Это Кацуки разрушил его жизнь.

Как же ему тошно. Хочется удавиться.

Ему уже плевать, как это выглядит. Бакугоу скулит, прижимаясь к его тонкой шее. Сознание застилает чёрная пелена. Перед ним снова его внутренний зверь. Он смотрит на него с отвращением, с самым настоящим отвращением. А потом медленно разворачивается и уходит, понурив голову, волоча за собой хвост.

— Б-б-больно?.. — слышит Кацуки дрожащий голос.

Если бы он только мог всё исправить, если бы мог вернуться в прошлое, Кацуки поступил бы совершенно по-другому. Набил бы морду самому себе и пригласил бы омегу на свидание. Сделал бы всё правильно, а не так, как сделал он…

— Прости меня…

Альфы никогда не скулят, не плачут. Они должны быть сильными всегда.

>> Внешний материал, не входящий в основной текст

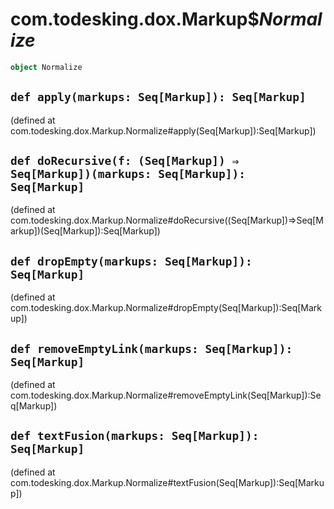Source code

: # com.todesking.dox.Markup$$Normalize$


```scala
object Normalize
```


 `def apply(markups: Seq[Markup]): Seq[Markup]`
------------------------------------------------

(defined at com.todesking.dox.Markup.Normalize#apply(Seq[Markup]):Seq[Markup])


 `def doRecursive(f: (Seq[Markup]) ⇒ Seq[Markup])(markups: Seq[Markup]): Seq[Markup]`
--------------------------------------------------------------------------------------

(defined at com.todesking.dox.Markup.Normalize#doRecursive((Seq[Markup])⇒Seq[Markup])(Seq[Markup]):Seq[Markup])


 `def dropEmpty(markups: Seq[Markup]): Seq[Markup]`
----------------------------------------------------

(defined at com.todesking.dox.Markup.Normalize#dropEmpty(Seq[Markup]):Seq[Markup])


 `def removeEmptyLink(markups: Seq[Markup]): Seq[Markup]`
----------------------------------------------------------

(defined at com.todesking.dox.Markup.Normalize#removeEmptyLink(Seq[Markup]):Seq[Markup])


 `def textFusion(markups: Seq[Markup]): Seq[Markup]`
-----------------------------------------------------

(defined at com.todesking.dox.Markup.Normalize#textFusion(Seq[Markup]):Seq[Markup])

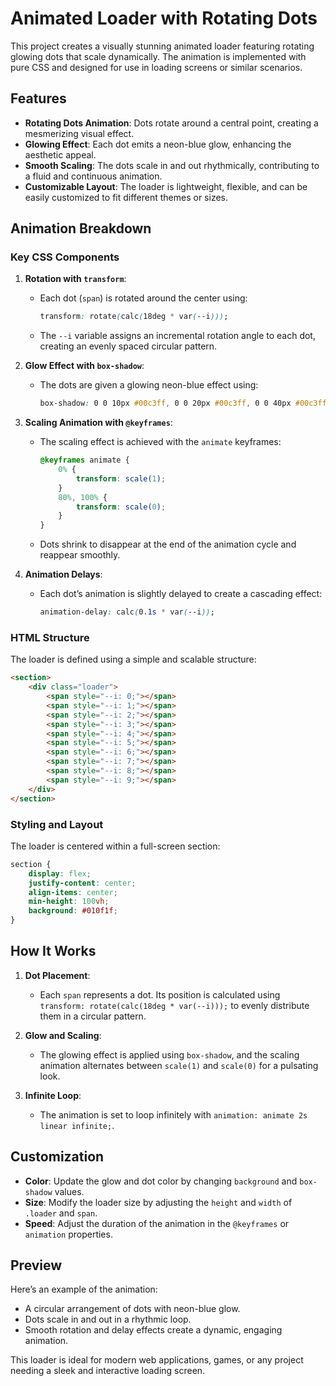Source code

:# Animated Loader with Rotating Dots

This project creates a visually stunning animated loader featuring rotating glowing dots that scale dynamically. The animation is implemented with pure CSS and designed for use in loading screens or similar scenarios.

## Features

- **Rotating Dots Animation**: Dots rotate around a central point, creating a mesmerizing visual effect.
- **Glowing Effect**: Each dot emits a neon-blue glow, enhancing the aesthetic appeal.
- **Smooth Scaling**: The dots scale in and out rhythmically, contributing to a fluid and continuous animation.
- **Customizable Layout**: The loader is lightweight, flexible, and can be easily customized to fit different themes or sizes.

## Animation Breakdown

### Key CSS Components

1. **Rotation with `transform`**:
   - Each dot (`span`) is rotated around the center using:
     ```css
     transform: rotate(calc(18deg * var(--i)));
     ```
   - The `--i` variable assigns an incremental rotation angle to each dot, creating an evenly spaced circular pattern.

2. **Glow Effect with `box-shadow`**:
   - The dots are given a glowing neon-blue effect using:
     ```css
     box-shadow: 0 0 10px #00c3ff, 0 0 20px #00c3ff, 0 0 40px #00c3ff, 0 0 60px #00c3ff, 0 0 80px #00c3ff, 0 0 100px #00c3ff;
     ```

3. **Scaling Animation with `@keyframes`**:
   - The scaling effect is achieved with the `animate` keyframes:
     ```css
     @keyframes animate {
         0% {
             transform: scale(1);
         }
         80%, 100% {
             transform: scale(0);
         }
     }
     ```
   - Dots shrink to disappear at the end of the animation cycle and reappear smoothly.

4. **Animation Delays**:
   - Each dot’s animation is slightly delayed to create a cascading effect:
     ```css
     animation-delay: calc(0.1s * var(--i));
     ```

### HTML Structure
The loader is defined using a simple and scalable structure:
```html
<section>
    <div class="loader">
        <span style="--i: 0;"></span>
        <span style="--i: 1;"></span>
        <span style="--i: 2;"></span>
        <span style="--i: 3;"></span>
        <span style="--i: 4;"></span>
        <span style="--i: 5;"></span>
        <span style="--i: 6;"></span>
        <span style="--i: 7;"></span>
        <span style="--i: 8;"></span>
        <span style="--i: 9;"></span>
    </div>
</section>
```

### Styling and Layout
The loader is centered within a full-screen section:
```css
section {
    display: flex;
    justify-content: center;
    align-items: center;
    min-height: 100vh;
    background: #010f1f;
}
```

## How It Works

1. **Dot Placement**:
   - Each `span` represents a dot. Its position is calculated using `transform: rotate(calc(18deg * var(--i)));` to evenly distribute them in a circular pattern.

2. **Glow and Scaling**:
   - The glowing effect is applied using `box-shadow`, and the scaling animation alternates between `scale(1)` and `scale(0)` for a pulsating look.

3. **Infinite Loop**:
   - The animation is set to loop infinitely with `animation: animate 2s linear infinite;`.

## Customization

- **Color**: Update the glow and dot color by changing `background` and `box-shadow` values.
- **Size**: Modify the loader size by adjusting the `height` and `width` of `.loader` and `span`.
- **Speed**: Adjust the duration of the animation in the `@keyframes` or `animation` properties.

## Preview

Here’s an example of the animation:

- A circular arrangement of dots with neon-blue glow.
- Dots scale in and out in a rhythmic loop.
- Smooth rotation and delay effects create a dynamic, engaging animation.

This loader is ideal for modern web applications, games, or any project needing a sleek and interactive loading screen.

На затылок ложится маленькая ладонь, поглаживая как маленького ребёнка, а Бакугоу только сильнее тыкается носом в шею.

Лицо омеги от слёз покрылось пятнами, но это его ни капельки не портит. Слизывать его слёзы, вышибая воздух из лёгких. Целовать его губы, все обкусанные, кровоточащие. Он не может описать это ощущение словами.

Мидория засыпает довольно быстро, а Кацуки не спит, смотрит на его спящее лицо, бледное и такое уставшее.

В лучах солнца он ещё прекраснее, абсолютно голый. Альфа отбрасывает одеяло в сторону, осматривая его, в некоторых местах ещё не сошли засосы. Рёбра по-прежнему выпирают, как и тазовые кости — очень сильно. Прежде чем он понял, губы уже покрывали это хрупкое тельце поцелуями. Язык нырнул в совершенно расслабленное нутро, оглаживая тугие стеночки. Изуку проснулся почти сразу же. Конечно, не почувствовать возбуждение он не мог. И сразу же пытается отстраниться. Нет бы, наоборот, притянуть ближе, показать, как ему больше нравится.

Тихие стоны срываются с его губ, а тут необычайно громкий, наполненный удовольствием. Изуку как-то странно вздрагивает. И Бакугоу замечает. Влажно. Внутри омеги влажно. И вовсе не от слюны. Он облизывается — сладко. Смазка. Это смазка. Естественная смазка!

Альфа подрывается и смотрит в застланные пеленой желания глаза. Кацуки обнюхивает шею, но запаха нет. Однако смазка сама по себе уже просто огромный скачок вперёд.

— Уже скоро. Потерпи ещё немного.

Мидория вот-вот отпустит себя, позволит своим инстинктам вырваться. Но в его глазах всё так же проскальзывает страх и еле уловимое желание оттолкнуть от себя, сбежать.

Сладкий запах ананасов ударяет по рецепторам лёгким флёром, но тут же исчезает.

Как же давно Кацуки не слышал его. Этот ласковый запах, что окутывает собой, даря спокойствие.

Парень смотрит на Мидорию и думает: как бы хорошо звучало Бакугоу Изуку. Кацуки его не отпустит, а наличие кольца и штампа в паспорте очень красноречиво говорят о принадлежности этого омеги ему.